══ Extracted information
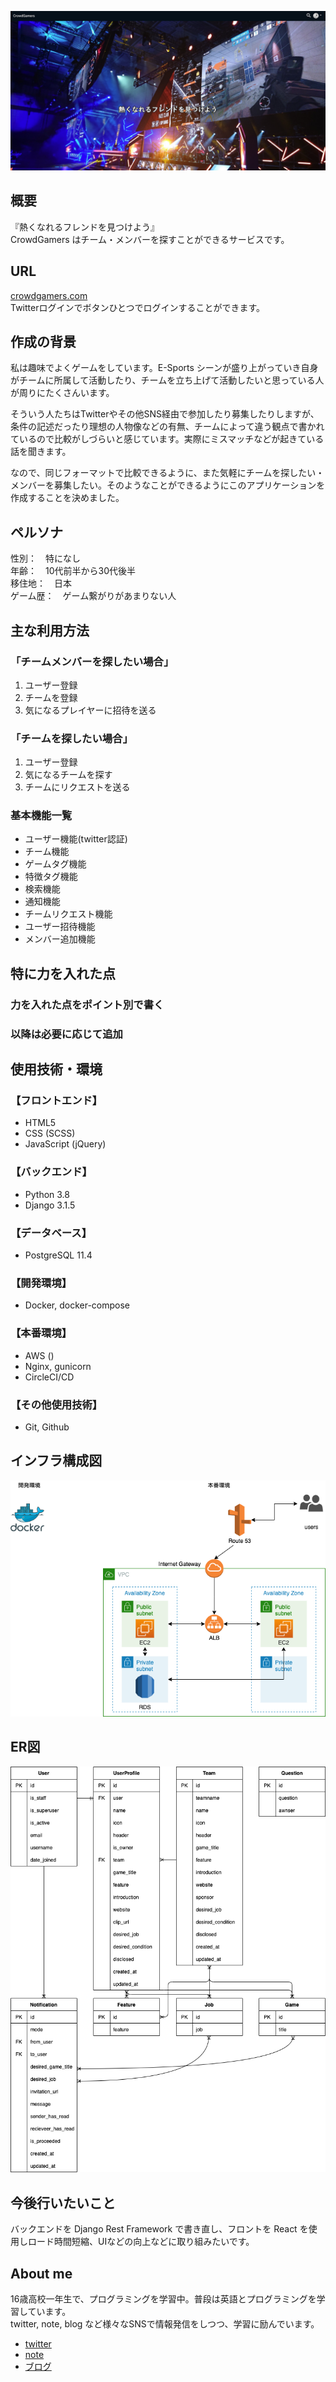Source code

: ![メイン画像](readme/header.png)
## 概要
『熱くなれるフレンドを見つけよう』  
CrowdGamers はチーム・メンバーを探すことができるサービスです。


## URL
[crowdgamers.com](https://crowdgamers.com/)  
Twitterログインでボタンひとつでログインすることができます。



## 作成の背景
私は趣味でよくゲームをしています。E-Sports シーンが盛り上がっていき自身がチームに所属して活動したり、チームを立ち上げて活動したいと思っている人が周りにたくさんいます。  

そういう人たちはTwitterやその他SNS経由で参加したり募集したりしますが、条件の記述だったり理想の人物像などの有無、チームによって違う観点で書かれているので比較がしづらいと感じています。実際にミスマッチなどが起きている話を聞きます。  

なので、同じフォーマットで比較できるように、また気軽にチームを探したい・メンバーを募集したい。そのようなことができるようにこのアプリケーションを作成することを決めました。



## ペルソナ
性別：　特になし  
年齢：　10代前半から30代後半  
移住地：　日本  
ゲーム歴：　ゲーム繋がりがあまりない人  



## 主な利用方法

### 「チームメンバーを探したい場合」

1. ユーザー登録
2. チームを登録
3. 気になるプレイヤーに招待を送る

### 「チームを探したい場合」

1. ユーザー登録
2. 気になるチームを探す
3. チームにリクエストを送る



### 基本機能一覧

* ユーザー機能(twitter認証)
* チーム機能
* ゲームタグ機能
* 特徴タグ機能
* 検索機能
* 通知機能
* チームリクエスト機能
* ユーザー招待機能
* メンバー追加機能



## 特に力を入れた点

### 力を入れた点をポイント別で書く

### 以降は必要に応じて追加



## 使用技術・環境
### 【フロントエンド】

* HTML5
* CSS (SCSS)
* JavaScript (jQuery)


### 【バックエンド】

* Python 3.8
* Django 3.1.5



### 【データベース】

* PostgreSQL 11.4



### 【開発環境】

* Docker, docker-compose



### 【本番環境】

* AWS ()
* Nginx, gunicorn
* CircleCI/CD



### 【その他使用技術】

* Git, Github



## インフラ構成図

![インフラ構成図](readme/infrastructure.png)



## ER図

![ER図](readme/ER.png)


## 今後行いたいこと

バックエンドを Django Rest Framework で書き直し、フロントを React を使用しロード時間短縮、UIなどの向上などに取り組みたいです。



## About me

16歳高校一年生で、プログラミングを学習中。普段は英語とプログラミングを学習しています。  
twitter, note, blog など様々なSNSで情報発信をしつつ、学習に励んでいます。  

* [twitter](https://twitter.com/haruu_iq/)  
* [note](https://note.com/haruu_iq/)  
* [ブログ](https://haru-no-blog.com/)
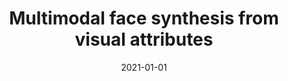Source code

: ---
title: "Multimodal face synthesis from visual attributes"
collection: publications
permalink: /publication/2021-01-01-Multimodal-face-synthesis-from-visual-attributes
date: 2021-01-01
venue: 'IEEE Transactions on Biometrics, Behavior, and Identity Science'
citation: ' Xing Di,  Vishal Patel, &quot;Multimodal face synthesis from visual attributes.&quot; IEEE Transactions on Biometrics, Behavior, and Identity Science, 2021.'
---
════
- [The problem]: Where does the string "synthesis" appear in the records above? Show every line that holds it.

- [Solution to this problem]:
title: "Multimodal face synthesis from visual attributes"
permalink: /publication/2021-01-01-Multimodal-face-synthesis-from-visual-attributes
citation: ' Xing Di,  Vishal Patel, &quot;Multimodal face synthesis from visual attributes.&quot; IEEE Transactions on Biometrics, Behavior, and Identity Science, 2021.'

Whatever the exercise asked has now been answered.